WHAT NEEDS TO BE DONE >>
Each line below from the one containing "of specific equipment" through the one containing "encourage consistent use" should be output exactly as it stands, and no other line should appear.

(Stored data entries)
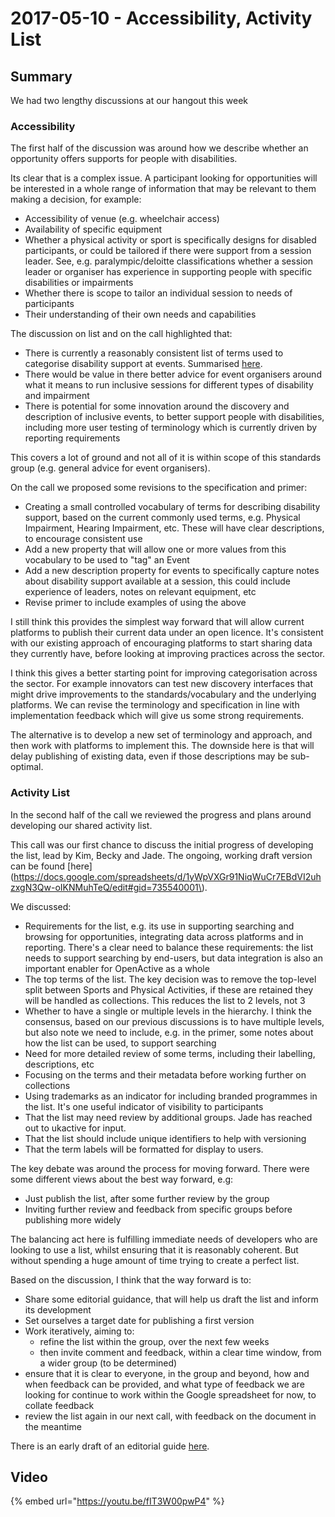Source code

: # 2017-05-10 - Accessibility, Activity List

## Summary

We had two lengthy discussions at our hangout this week

### Accessibility

The first half of the discussion was around how we describe whether an opportunity offers supports for people with disabilities.

Its clear that is a complex issue. A participant looking for opportunities will be interested in a whole range of information that may be relevant to them making a decision, for example:

* Accessibility of venue \(e.g. wheelchair access\)
* Availability of specific equipment
* Whether a physical activity or sport is specifically designs for disabled participants, or could be tailored if there were support from a session leader. See, e.g. paralympic/deloitte classifications whether a session leader or organiser has experience in supporting people with specific disabilities or impairments
* Whether there is scope to tailor an individual session to needs of participants
* Their understanding of their own needs and capabilities

The discussion on list and on the call highlighted that:

* There is currently a reasonably consistent list of terms used to categorise disability support at events. Summarised [here](https://docs.google.com/spreadsheets/d/1ubFqCqmrbwBFOVtYKQ_OCY2NGtMn5ZguuSAyjxehifI/edit?usp=sharing).
* There would be value in there better advice for event organisers around what it means to run inclusive sessions for different types of disability and impairment
* There is potential for some innovation around the discovery and description of inclusive events, to better support people with disabilities, including more user testing of terminology which is currently driven by reporting requirements

This covers a lot of ground and not all of it is within scope of this standards group \(e.g. general advice for event organisers\).

On the call we proposed some revisions to the specification and primer:

* Creating a small controlled vocabulary of terms for describing disability support, based on the current commonly used terms, e.g. Physical Impairment, Hearing Impairment, etc. These will have clear descriptions, to encourage consistent use
* Add a new property that will allow one or more values from this vocabulary to be used to "tag" an Event
* Add a new description property for events to specifically capture notes about disability support available at a session, this could include experience of leaders, notes on relevant equipment, etc
* Revise primer to include examples of using the above

I still think this provides the simplest way forward that will allow current platforms to publish their current data under an open licence. It's consistent with our existing approach of encouraging platforms to start sharing data they currently have, before looking at improving practices across the sector.

I think this gives a better starting point for improving categorisation across the sector. For example innovators can test new discovery interfaces that might drive improvements to the standards/vocabulary and the underlying platforms. We can revise the terminology and specification in line with implementation feedback which will give us some strong requirements.

The alternative is to develop a new set of terminology and approach, and then work with platforms to implement this. The downside here is that will delay publishing of existing data, even if those descriptions may be sub-optimal.

### Activity List

In the second half of the call we reviewed the progress and plans around developing our shared activity list.

This call was our first chance to discuss the initial progress of developing the list, lead by Kim, Becky and Jade. The ongoing, working draft version can be found [here](https://docs.google.com/spreadsheets/d/1yWpVXGr91NiqWuCr7EBdVI2uhzxgN3Qw-oIKNMuhTeQ/edit#gid=735540001\).

We discussed:

* Requirements for the list, e.g. its use in supporting searching and browsing for opportunities, integrating data across platforms and in reporting. There's a clear need to balance these requirements: the list needs to support searching by end-users, but data integration is also an important enabler for OpenActive as a whole
* The top terms of the list. The key decision was to remove the top-level split between Sports and Physical Activities, if these are retained they will be handled as collections. This reduces the list to 2 levels, not 3
* Whether to have a single or multiple levels in the hierarchy. I think the consensus, based on our previous discussions is to have multiple levels, but also note we need to include, e.g. in the primer, some notes about how the list can be used, to support searching
* Need for more detailed review of some terms, including their labelling, descriptions, etc
* Focusing on the terms and their metadata before working further on collections
* Using trademarks as an indicator for including branded programmes in the list. It's one useful indicator of visibility to participants
* That the list may need review by additional groups. Jade has reached out to ukactive for input.
* That the list should include unique identifiers to help with versioning
* That the term labels will be formatted for display to users.

The key debate was around the process for moving forward. There were some different views about the best way forward, e.g:

* Just publish the list, after some further review by the group
* Inviting further review and feedback from specific groups before publishing more widely

The balancing act here is fulfilling immediate needs of developers who are looking to use a list, whilst ensuring that it is reasonably coherent. But without spending a huge amount of time trying to create a perfect list.

Based on the discussion, I think that the way forward is to:

* Share some editorial guidance, that will help us draft the list and inform its development
* Set ourselves a target date for publishing a first version
* Work iteratively, aiming to:
  * refine the list within the group, over the next few weeks
  * then invite comment and feedback, within a clear time window, from a wider group \(to be determined\)
* ensure that it is clear to everyone, in the group and beyond, how and when feedback can be provided, and what type of feedback we are looking for continue to work within the Google spreadsheet for now, to collate feedback
* review the list again in our next call, with feedback on the document in the meantime

There is an early draft of an editorial guide [here](https://docs.google.com/document/d/15-bSByBhoIdckmlh6Dz3J27xQv7OeTYR0qv-OZh_Mls/edit).

## Video

{% embed url="https://youtu.be/fIT3W00pwP4" %}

EXERCISE RESULT >>
* Availability of specific equipment
* Whether a physical activity or sport is specifically designs for disabled participants, or could be tailored if there were support from a session leader. See, e.g. paralympic/deloitte classifications whether a session leader or organiser has experience in supporting people with specific disabilities or impairments
* Whether there is scope to tailor an individual session to needs of participants
* Their understanding of their own needs and capabilities

The discussion on list and on the call highlighted that:

* There is currently a reasonably consistent list of terms used to categorise disability support at events. Summarised [here](https://docs.google.com/spreadsheets/d/1ubFqCqmrbwBFOVtYKQ_OCY2NGtMn5ZguuSAyjxehifI/edit?usp=sharing).
* There would be value in there better advice for event organisers around what it means to run inclusive sessions for different types of disability and impairment
* There is potential for some innovation around the discovery and description of inclusive events, to better support people with disabilities, including more user testing of terminology which is currently driven by reporting requirements

This covers a lot of ground and not all of it is within scope of this standards group \(e.g. general advice for event organisers\).

On the call we proposed some revisions to the specification and primer:

* Creating a small controlled vocabulary of terms for describing disability support, based on the current commonly used terms, e.g. Physical Impairment, Hearing Impairment, etc. These will have clear descriptions, to encourage consistent use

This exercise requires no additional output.